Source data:
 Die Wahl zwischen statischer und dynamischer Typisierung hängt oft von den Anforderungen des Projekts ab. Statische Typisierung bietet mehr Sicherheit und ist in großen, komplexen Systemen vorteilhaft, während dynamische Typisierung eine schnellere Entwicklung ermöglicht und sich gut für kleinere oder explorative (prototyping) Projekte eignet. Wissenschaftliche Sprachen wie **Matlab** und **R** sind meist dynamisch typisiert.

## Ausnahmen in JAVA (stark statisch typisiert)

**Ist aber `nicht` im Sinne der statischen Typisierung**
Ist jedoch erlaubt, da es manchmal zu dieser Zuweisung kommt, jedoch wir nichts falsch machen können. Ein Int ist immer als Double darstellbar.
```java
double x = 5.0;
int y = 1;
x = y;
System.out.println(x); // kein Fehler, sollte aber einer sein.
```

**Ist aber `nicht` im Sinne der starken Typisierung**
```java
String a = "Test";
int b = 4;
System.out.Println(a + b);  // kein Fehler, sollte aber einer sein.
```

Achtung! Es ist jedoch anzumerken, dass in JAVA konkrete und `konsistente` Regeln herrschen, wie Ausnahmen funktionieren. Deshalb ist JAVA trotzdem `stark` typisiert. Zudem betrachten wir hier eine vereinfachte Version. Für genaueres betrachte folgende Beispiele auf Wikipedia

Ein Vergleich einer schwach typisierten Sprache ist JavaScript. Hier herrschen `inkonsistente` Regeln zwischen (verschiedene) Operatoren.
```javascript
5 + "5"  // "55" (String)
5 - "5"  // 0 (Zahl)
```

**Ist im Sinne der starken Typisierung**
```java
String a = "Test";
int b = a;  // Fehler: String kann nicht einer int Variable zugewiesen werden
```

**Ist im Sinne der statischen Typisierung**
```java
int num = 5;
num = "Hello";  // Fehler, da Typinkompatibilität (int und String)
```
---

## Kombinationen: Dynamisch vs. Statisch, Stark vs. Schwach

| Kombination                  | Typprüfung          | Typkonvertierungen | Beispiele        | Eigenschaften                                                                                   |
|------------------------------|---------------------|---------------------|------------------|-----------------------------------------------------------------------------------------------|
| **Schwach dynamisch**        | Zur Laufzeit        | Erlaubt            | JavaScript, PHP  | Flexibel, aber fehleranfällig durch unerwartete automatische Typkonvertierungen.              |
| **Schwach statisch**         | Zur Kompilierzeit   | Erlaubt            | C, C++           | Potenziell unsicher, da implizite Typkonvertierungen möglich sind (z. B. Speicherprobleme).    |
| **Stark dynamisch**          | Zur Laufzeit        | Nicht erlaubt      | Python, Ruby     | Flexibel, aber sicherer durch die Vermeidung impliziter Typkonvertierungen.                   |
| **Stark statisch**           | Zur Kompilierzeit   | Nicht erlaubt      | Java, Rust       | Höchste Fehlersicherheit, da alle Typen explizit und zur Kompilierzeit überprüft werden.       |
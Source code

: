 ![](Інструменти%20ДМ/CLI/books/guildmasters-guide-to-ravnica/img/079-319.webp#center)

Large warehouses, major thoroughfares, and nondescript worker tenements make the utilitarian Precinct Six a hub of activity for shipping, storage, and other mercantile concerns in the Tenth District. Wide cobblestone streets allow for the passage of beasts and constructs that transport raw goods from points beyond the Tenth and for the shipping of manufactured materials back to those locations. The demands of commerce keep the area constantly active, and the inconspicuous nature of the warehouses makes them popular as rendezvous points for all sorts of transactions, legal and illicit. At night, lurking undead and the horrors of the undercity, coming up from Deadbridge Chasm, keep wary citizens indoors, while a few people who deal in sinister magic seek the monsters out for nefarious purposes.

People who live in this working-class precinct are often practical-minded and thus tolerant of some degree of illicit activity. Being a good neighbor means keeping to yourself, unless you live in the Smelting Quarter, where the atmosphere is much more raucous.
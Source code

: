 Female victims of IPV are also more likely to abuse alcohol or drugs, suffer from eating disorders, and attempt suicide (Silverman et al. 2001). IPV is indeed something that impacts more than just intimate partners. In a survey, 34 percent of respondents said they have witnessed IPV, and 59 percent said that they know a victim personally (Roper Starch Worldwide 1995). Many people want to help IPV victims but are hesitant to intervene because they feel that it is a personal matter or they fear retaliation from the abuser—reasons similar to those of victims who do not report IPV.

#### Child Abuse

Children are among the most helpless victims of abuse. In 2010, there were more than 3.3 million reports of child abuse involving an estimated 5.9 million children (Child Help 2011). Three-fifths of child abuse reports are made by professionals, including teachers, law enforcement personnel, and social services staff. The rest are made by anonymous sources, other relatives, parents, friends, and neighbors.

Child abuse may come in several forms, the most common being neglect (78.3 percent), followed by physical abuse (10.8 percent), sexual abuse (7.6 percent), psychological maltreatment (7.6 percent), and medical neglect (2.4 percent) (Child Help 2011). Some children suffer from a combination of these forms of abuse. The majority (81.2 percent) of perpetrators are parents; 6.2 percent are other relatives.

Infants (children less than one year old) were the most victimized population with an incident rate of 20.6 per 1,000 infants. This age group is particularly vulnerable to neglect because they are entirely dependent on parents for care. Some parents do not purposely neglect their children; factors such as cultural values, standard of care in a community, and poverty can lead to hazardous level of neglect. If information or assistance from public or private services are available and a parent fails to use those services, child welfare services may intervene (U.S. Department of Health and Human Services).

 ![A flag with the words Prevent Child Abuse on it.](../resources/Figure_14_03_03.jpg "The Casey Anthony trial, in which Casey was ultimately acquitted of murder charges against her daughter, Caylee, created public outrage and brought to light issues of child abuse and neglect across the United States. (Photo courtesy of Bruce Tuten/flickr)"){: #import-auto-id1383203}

**TRY IT:** Of the lines in the data, report each one containing the string "Ausnahmen".

**ANSWER SPACE:**
## Ausnahmen in JAVA (stark statisch typisiert)
Achtung! Es ist jedoch anzumerken, dass in JAVA konkrete und `konsistente` Regeln herrschen, wie Ausnahmen funktionieren. Deshalb ist JAVA trotzdem `stark` typisiert. Zudem betrachten wir hier eine vereinfachte Version. Für genaueres betrachte folgende Beispiele auf Wikipedia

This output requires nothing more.